*Assigned task*
Within the data, how many lines hold the word "être"? Answer with nothing but the number.

Records from a dataset:
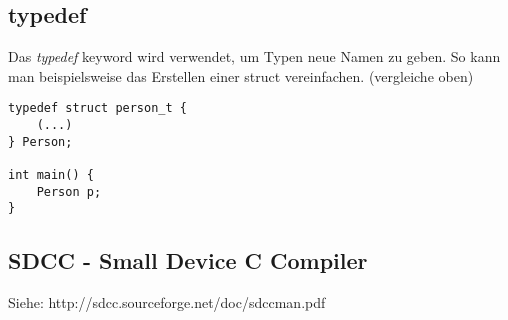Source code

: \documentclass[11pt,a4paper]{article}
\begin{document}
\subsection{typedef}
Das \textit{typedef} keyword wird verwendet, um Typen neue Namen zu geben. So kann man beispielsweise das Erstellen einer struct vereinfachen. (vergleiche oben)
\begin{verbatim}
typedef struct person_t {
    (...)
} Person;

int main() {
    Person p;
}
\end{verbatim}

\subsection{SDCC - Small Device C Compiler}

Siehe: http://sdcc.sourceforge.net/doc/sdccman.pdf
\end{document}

==

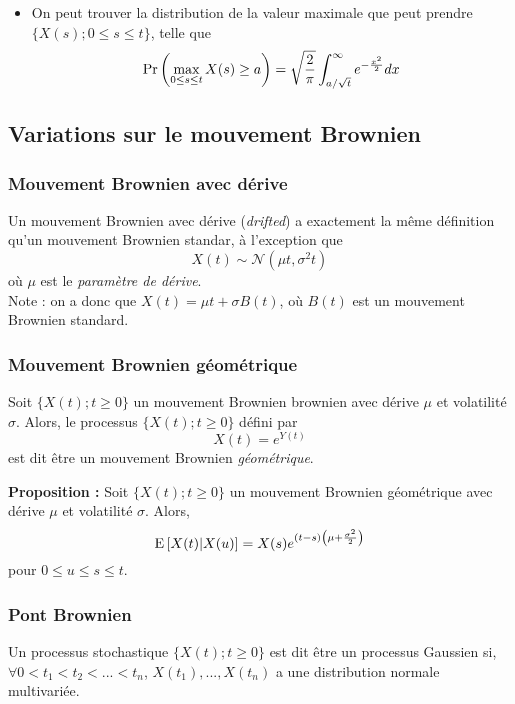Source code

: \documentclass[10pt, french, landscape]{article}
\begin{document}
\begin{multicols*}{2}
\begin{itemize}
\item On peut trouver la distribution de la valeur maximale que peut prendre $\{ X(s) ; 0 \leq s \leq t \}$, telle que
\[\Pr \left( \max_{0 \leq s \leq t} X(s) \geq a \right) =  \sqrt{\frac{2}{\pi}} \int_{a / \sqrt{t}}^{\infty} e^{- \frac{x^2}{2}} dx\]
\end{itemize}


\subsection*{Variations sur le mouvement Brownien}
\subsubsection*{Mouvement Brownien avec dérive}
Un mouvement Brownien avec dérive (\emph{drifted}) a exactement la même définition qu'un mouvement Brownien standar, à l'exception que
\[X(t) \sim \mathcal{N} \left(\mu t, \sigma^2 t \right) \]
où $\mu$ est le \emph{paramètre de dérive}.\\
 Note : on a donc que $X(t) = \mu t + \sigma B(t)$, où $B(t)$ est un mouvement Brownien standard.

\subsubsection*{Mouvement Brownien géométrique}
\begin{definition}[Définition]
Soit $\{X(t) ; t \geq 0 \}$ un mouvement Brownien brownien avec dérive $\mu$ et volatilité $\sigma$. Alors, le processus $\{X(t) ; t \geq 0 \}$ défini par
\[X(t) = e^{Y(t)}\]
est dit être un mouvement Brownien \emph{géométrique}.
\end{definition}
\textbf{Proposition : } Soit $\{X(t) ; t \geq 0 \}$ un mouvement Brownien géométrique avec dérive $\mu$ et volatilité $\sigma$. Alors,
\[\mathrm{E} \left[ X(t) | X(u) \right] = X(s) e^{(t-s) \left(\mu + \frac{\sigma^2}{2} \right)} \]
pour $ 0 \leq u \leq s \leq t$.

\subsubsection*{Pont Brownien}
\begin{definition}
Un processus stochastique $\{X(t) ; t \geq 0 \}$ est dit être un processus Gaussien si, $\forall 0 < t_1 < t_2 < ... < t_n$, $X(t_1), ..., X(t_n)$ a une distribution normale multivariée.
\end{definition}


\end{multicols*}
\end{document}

*Solution for this problem*
2